Magistrado ResponsávelFERNANDES DA SILVA
Data da Resolução13 de Abril de 2011
EmissorSupremo Tribunal de Justiça (Portugal)

Acordam na Secção Social do Supremo Tribunal de Justiça: I – 1.

AA, com os sinais dos Autos, instaurou, em 12.3.2008, no Tribunal do Trabalho da Maia, a presente acção declarativa de condenação, com processo comum emergente de contrato individual de trabalho, contra «BB, UNIPESSOAL, Ld.ª», pedindo a condenação da Ré a pagar-lhe a quantia de € 101 286,00, acrescida de juros, a título de indemnização pela resolução do contrato de trabalho, a que procedeu, por lhe advir prejuízo sério com a mudança de local de trabalho operada pela ré.

  1. A Ré contestou invocando que não se verifica justa causa para a resolução do contrato por parte da autora.

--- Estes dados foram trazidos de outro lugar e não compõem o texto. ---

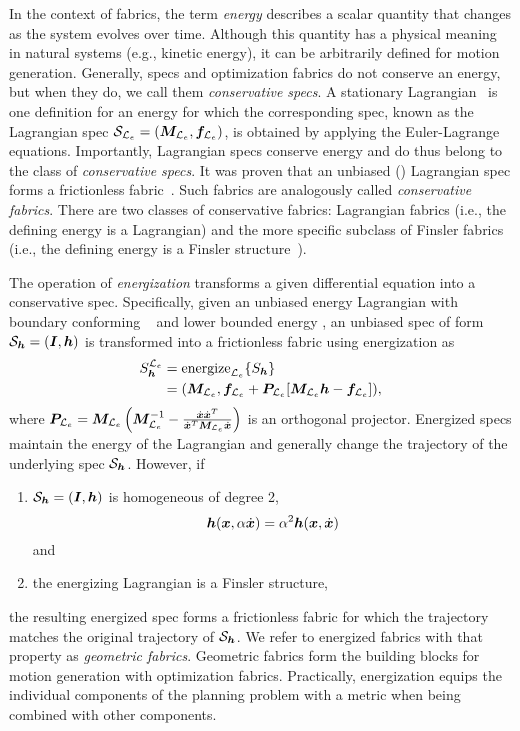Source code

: In the context of fabrics, the term \textit{energy} describes a scalar quantity that
changes as the system evolves over time.  Although this quantity has a physical meaning in
natural systems (e.g., kinetic energy), it can be arbitrarily defined for motion generation.
Generally, specs and optimization fabrics do not conserve an energy, but when they do, we
call them \textit{conservative specs}.  A stationary Lagrangian~\cite[Definition
4.11]{Ratliff2020} is one definition for an energy for which the corresponding spec, known
as the Lagrangian spec $\mathcal{S}_{\mathcal{L}_e} = \left(\bm{M}_{\mathcal{L}_e},\bm{f}_{\mathcal{L}_e}\right)$, is obtained by applying the
Euler-Lagrange equations. Importantly, Lagrangian specs conserve energy and do thus belong
to the class of \textit{conservative specs}.  It was proven that an unbiased
(\cite[Definition~4.11]{Ratliff2020}) Lagrangian spec forms a frictionless
fabric~\cite[Proposition~4.18]{Ratliff2020}. Such fabrics are analogously called
\textit{conservative fabrics}.  There are two classes of conservative fabrics: Lagrangian
fabrics (i.e., the defining energy is a Lagrangian) and the more specific subclass of
Finsler fabrics (i.e., the
defining energy is a Finsler structure~\cite[Definition 5.4]{Ratliff2020}). 

The operation of \textit{energization} transforms a given differential equation into
a conservative spec.
Specifically, given an unbiased energy Lagrangian \le{} with boundary conforming
\Me{}~\cite[Definition~4.6]{Ratliff2020} and
lower bounded energy \he{}, an unbiased spec of form $\mathcal{S}_{\bm{h}} = (\bm{I},\bm{h})$
is transformed into a frictionless fabric using energization as
\begin{equation}
  \begin{split}
  S_{\bm{h}}^{\mathcal{L}_e} &= \text{energize}_{\mathcal{L}_e}\{S_{\bm{h}}\} \\
    &= (\bm{M}_{\mathcal{L}_e}, \bm{f}_{\mathcal{L}_e} + \bm{P}_{\mathcal{L}_e}[\bm{M}_{\mathcal{L}_e}\bm{h} - \bm{f}_{\mathcal{L}_e}]), 
  \end{split}
\end{equation}
where $\bm{P}_{\mathcal{L}_e} = \bm{M}_{\mathcal{L}_e}\left(\bm{M}_{\mathcal{L}_e}^{-1} - \frac{\dot{\bm{x}}\dot{\bm{x}}^T}{\dot{\bm{x}}^T\bm{M}_{\mathcal{L}_e}\dot{\bm{x}}}\right)$ is an
orthogonal projector.
Energized specs maintain the energy of the Lagrangian and generally change
the trajectory of the underlying spec $\mathcal{S}_{\bm{h}}$.
However, if 
\begin{enumerate}
  \item $\mathcal{S}_{\bm{h}} = (\bm{I},\bm{h})$ is homogeneous of degree 2,
    \begin{equation}\bm{h}(\bm{x}, \alpha\dot{\bm{x}}) = \alpha^2\bm{h}(\bm{x}, \dot{\bm{x}})\label{eq:homogeneous}\end{equation}
    and
  \item the energizing Lagrangian is a Finsler structure, 
\end{enumerate}
the resulting energized spec forms a frictionless fabric for which the trajectory matches
the original trajectory of $\mathcal{S}_{\bm{h}}$. We refer to energized fabrics with that
property as \textit{geometric fabrics}. Geometric fabrics form the building blocks for
motion generation with optimization fabrics.
Practically, energization equips the individual components of the planning problem
with a metric when being combined with other components.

    A A. apresentou resposta.

    Teve lugar a realização de Audiência preliminar, proferindo-se despacho saneador, na sequência, com selecção da matéria de facto assente e elaboração da Base Instrutória, que não vieram a sofrer reclamação.

    Procedeu-se a julgamento, tendo-se respondido à matéria de facto, sem reclamação.

  2. Proferida sentença, foi a acção julgada totalmente improcedente e a R. absolvida do pedido.

    Inconformada com esta decisão, dela recorreu a A. para o Tribunal da Relação do Porto, que decidiu conceder provimento à Apelação, revogou a sentença recorrida e condenou a R. a pagar à A., a título de indemnização de antiguidade, a quantia de € 58.573,50, acrescida de juros de mora, à taxa legal, desde a citação e até pagamento.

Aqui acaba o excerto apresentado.